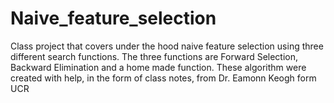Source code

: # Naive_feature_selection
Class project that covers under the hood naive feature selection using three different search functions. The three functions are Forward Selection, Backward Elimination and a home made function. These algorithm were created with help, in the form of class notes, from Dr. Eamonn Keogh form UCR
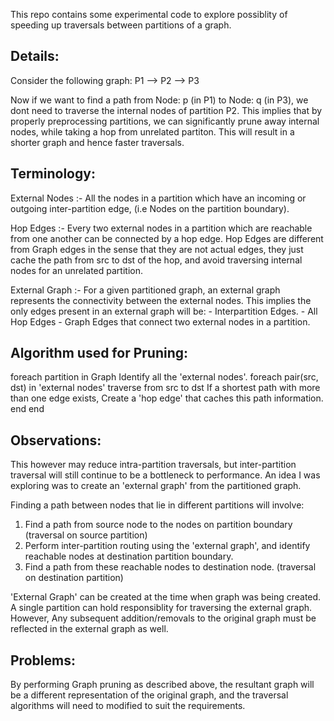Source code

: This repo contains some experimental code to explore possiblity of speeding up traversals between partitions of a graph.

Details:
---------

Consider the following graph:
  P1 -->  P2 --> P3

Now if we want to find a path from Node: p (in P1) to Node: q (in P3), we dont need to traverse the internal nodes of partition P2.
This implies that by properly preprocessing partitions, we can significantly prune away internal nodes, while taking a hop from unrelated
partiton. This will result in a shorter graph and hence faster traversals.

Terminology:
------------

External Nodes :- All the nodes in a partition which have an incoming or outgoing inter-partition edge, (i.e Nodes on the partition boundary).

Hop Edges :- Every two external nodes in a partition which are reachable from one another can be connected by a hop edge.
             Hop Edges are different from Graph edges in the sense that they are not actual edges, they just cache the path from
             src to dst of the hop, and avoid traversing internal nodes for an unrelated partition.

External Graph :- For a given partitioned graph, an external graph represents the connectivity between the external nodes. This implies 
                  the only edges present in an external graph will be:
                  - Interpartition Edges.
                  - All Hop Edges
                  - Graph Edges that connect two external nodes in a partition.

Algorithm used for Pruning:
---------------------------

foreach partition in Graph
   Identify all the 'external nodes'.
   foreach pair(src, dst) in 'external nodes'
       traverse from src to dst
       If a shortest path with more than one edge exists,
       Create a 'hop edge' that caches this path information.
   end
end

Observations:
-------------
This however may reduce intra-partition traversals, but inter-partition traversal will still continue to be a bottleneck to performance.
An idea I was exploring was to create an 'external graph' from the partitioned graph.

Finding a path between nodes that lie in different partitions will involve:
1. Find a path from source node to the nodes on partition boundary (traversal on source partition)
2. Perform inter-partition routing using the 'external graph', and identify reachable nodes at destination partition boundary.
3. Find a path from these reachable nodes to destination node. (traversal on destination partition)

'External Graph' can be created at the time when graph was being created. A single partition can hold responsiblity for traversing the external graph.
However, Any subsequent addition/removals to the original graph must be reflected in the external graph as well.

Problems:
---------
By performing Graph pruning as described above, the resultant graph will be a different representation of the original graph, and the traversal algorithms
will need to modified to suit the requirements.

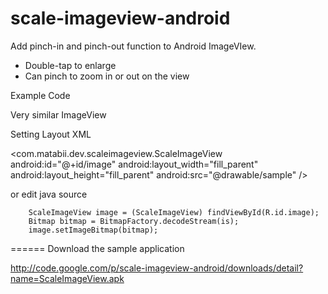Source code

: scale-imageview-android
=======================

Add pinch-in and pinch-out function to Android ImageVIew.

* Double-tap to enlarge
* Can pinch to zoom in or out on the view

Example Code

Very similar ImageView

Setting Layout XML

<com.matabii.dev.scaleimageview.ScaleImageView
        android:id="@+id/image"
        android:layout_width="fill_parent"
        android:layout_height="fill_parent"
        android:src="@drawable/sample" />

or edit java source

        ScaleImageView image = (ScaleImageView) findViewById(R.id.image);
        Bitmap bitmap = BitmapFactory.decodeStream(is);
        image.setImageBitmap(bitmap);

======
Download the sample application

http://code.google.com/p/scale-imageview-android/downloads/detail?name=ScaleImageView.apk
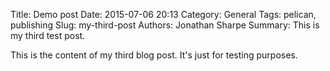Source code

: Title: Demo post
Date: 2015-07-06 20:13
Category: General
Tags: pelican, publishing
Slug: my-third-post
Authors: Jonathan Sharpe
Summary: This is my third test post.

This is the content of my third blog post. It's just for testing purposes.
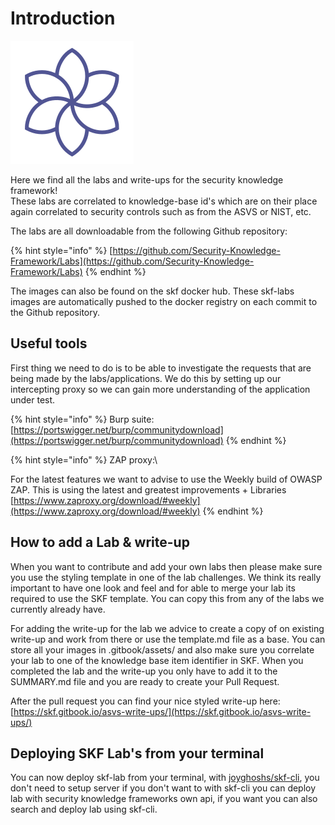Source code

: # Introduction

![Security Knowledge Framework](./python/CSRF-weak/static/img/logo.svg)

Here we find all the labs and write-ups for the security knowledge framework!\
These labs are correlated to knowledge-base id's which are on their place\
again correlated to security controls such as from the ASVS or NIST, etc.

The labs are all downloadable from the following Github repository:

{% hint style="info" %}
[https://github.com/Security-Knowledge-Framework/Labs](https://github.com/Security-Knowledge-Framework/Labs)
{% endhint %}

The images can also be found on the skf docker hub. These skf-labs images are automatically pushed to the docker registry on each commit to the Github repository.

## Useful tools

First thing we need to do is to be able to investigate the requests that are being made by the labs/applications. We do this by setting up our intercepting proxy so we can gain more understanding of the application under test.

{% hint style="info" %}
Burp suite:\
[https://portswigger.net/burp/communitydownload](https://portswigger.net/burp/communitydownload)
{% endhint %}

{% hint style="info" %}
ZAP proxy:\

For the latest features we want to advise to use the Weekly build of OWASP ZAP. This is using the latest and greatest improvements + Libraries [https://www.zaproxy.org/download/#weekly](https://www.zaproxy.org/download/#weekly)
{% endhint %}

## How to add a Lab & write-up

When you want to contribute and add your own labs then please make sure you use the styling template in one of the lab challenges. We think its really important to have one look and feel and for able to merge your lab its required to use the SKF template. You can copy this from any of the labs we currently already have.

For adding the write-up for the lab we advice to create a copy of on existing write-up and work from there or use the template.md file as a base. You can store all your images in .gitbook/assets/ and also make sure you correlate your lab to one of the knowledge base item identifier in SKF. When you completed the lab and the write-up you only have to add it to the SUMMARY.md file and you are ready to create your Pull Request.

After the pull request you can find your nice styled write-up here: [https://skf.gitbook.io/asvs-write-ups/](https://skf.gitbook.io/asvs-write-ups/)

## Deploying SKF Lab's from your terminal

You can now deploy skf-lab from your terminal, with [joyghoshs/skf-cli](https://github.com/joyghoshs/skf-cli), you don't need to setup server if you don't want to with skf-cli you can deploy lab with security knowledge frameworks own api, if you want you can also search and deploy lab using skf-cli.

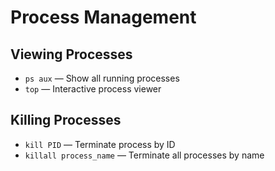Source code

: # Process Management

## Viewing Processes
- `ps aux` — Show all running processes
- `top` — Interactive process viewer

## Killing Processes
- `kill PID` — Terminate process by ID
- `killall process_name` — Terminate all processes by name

[ASSIGNMENT]
The expected output is each line of the records above that includes the word "implies".

[ANSWER TO THIS PROBLEM]
This implies that by properly preprocessing partitions, we can significantly prune away internal nodes, while taking a hop from unrelated
External Graph :- For a given partitioned graph, an external graph represents the connectivity between the external nodes. This implies 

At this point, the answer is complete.